### Material to process
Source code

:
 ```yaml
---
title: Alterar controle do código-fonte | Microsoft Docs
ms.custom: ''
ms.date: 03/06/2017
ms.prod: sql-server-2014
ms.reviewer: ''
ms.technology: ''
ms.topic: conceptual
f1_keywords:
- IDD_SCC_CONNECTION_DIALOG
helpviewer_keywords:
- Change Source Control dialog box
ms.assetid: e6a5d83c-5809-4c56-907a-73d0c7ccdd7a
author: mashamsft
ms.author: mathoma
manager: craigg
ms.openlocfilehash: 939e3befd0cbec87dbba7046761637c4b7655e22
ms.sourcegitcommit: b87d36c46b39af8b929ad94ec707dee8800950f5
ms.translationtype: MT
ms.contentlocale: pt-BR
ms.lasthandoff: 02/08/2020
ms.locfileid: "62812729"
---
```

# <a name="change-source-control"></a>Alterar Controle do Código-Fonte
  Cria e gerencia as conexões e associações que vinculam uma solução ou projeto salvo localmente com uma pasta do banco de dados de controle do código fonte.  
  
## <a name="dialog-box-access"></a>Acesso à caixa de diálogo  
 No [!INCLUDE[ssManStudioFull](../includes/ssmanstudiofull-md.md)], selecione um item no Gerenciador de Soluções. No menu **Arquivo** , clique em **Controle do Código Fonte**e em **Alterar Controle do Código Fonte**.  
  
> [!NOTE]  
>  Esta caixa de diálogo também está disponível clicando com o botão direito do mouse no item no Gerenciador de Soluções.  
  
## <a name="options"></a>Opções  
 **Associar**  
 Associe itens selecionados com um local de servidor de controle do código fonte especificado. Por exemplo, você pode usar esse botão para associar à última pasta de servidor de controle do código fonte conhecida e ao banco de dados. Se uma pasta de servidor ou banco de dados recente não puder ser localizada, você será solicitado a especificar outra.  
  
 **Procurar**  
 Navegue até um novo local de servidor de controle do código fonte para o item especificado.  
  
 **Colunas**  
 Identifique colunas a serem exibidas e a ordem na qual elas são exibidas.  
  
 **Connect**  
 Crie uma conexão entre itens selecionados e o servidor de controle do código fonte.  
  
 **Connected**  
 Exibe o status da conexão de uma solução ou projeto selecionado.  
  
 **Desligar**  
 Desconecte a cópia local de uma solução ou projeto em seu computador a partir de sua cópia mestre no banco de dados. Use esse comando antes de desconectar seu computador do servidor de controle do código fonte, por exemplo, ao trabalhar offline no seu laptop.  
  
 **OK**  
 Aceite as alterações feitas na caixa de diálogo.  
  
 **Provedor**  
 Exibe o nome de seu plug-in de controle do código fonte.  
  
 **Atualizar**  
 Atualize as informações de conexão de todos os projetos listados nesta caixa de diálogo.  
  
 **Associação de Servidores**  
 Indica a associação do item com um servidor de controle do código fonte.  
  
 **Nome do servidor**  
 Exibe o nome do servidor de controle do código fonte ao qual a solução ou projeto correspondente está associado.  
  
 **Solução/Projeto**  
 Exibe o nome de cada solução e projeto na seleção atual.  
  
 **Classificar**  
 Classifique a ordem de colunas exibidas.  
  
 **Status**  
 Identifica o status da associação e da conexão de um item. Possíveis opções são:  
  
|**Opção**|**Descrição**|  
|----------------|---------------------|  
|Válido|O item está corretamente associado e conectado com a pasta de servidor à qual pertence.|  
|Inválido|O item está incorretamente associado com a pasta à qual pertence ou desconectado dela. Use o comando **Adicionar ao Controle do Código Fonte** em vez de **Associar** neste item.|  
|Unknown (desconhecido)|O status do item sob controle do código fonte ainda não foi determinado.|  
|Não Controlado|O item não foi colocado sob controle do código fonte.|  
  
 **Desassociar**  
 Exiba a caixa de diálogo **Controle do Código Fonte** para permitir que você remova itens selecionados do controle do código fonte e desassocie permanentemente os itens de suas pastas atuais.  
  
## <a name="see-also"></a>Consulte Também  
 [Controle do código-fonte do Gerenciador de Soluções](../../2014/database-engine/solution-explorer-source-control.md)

### Assignment
Would you copy each line of the records that contains "itens"?

### Output
 Associe itens selecionados com um local de servidor de controle do código fonte especificado. Por exemplo, você pode usar esse botão para associar à última pasta de servidor de controle do código fonte conhecida e ao banco de dados. Se uma pasta de servidor ou banco de dados recente não puder ser localizada, você será solicitado a especificar outra.  
 Crie uma conexão entre itens selecionados e o servidor de controle do código fonte.  
 Exiba a caixa de diálogo **Controle do Código Fonte** para permitir que você remova itens selecionados do controle do código fonte e desassocie permanentemente os itens de suas pastas atuais.  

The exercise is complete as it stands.